Sunday, December 31, 2006

Reading

Reading is a beautiful little university town in the south of England. It is also a pursuit which may bring wisdom, which offers material for reflection, which allows one to look at the thoughts of another and capture the resonances thereof. You can read music, you can read for the degree of Doctor of Philosophy. One person can read another, by form, finger, face, or feeling.

And yet, we are overwhelmed with the visual image and the soundbite, day after day, dreary session after dreary session. To encourage people to read, you must sequester them; you must deny them cheap and easy recourse to the graphic, the acoustic, and the mundane. For whereas sound, action and visual image bring knowledge in their own ways, only the written word stands any chance at all of faithfully reproducing sequential, intelligent reasoning. And if this is what is required, we must read, make others read, and set up places where reading might be fruitfully accomplished.
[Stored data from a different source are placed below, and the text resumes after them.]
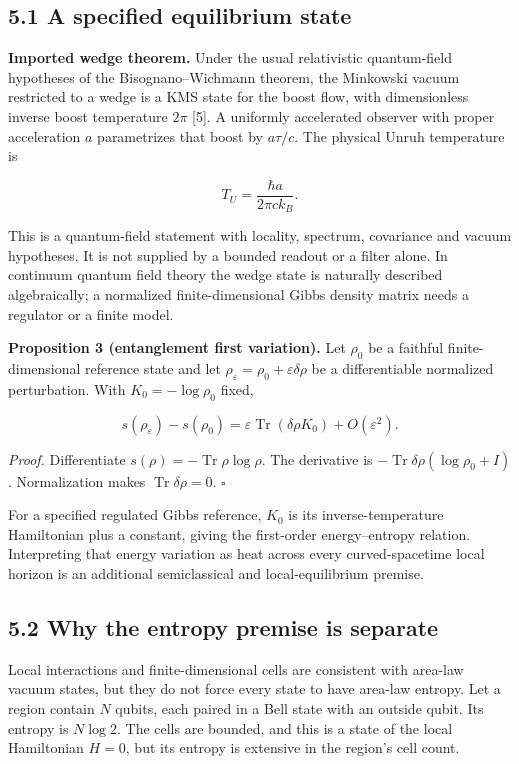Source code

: \documentclass[
  11pt,
  a4paper,
]{article}
\begin{document}
\subsection{5.1 A specified equilibrium state}\label{a-specified-equilibrium-state}

\textbf{Imported wedge theorem.} Under the usual relativistic quantum-field hypotheses of the Bisognano--Wichmann theorem, the Minkowski vacuum restricted to a wedge is a KMS state for the boost flow, with dimensionless inverse boost temperature \(2\pi\) {[}5{]}. A uniformly accelerated observer with proper acceleration \(a\) parametrizes that boost by \(a\tau/c\). The physical Unruh temperature is

\[
T_U=\frac{\hbar a}{2\pi c k_B}.
\]

This is a quantum-field statement with locality, spectrum, covariance and vacuum hypotheses. It is not supplied by a bounded readout or a filter alone. In continuum quantum field theory the wedge state is naturally described algebraically; a normalized finite-dimensional Gibbs density matrix needs a regulator or a finite model.

\textbf{Proposition 3 (entanglement first variation).} Let \(\rho_0\) be a faithful finite-dimensional reference state and let \(\rho_\varepsilon=\rho_0+\varepsilon\delta\rho\) be a differentiable normalized perturbation. With \(K_0=-\log\rho_0\) fixed,

\[
s(\rho_\varepsilon)-s(\rho_0)
=\varepsilon\operatorname{Tr}(\delta\rho K_0)+O(\varepsilon^2).
\]

\emph{Proof.} Differentiate \(s(\rho)=-\operatorname{Tr}\rho\log\rho\). The derivative is \(-\operatorname{Tr}\delta\rho(\log\rho_0+I)\). Normalization makes \(\operatorname{Tr}\delta\rho=0\). \(\square\)

For a specified regulated Gibbs reference, \(K_0\) is its inverse-temperature Hamiltonian plus a constant, giving the first-order energy--entropy relation. Interpreting that energy variation as heat across every curved-spacetime local horizon is an additional semiclassical and local-equilibrium premise.

\subsection{5.2 Why the entropy premise is separate}\label{why-the-entropy-premise-is-separate}

Local interactions and finite-dimensional cells are consistent with area-law vacuum states, but they do not force every state to have area-law entropy. Let a region contain \(N\) qubits, each paired in a Bell state with an outside qubit. Its entropy is \(N\log2\). The cells are bounded, and this is a state of the local Hamiltonian \(H=0\), but its entropy is extensive in the region's cell count.
\end{document}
It makes me feel rather unhappy when material which can be presented to the reading intelligence of people who presumably have the ability to read, and which is best perused carefully and referred to as necessary, is presented as quick slides and talk - especially when the slides are not optimised for knowledge transfer and when the talk is much the same in quality. One ought at least to get a performance equal to the combined power of the text and the intelligent re-enactment of it from the reader's mind. But one doesn't. And it galls. It galls in all three parts, as another Caesar might have said.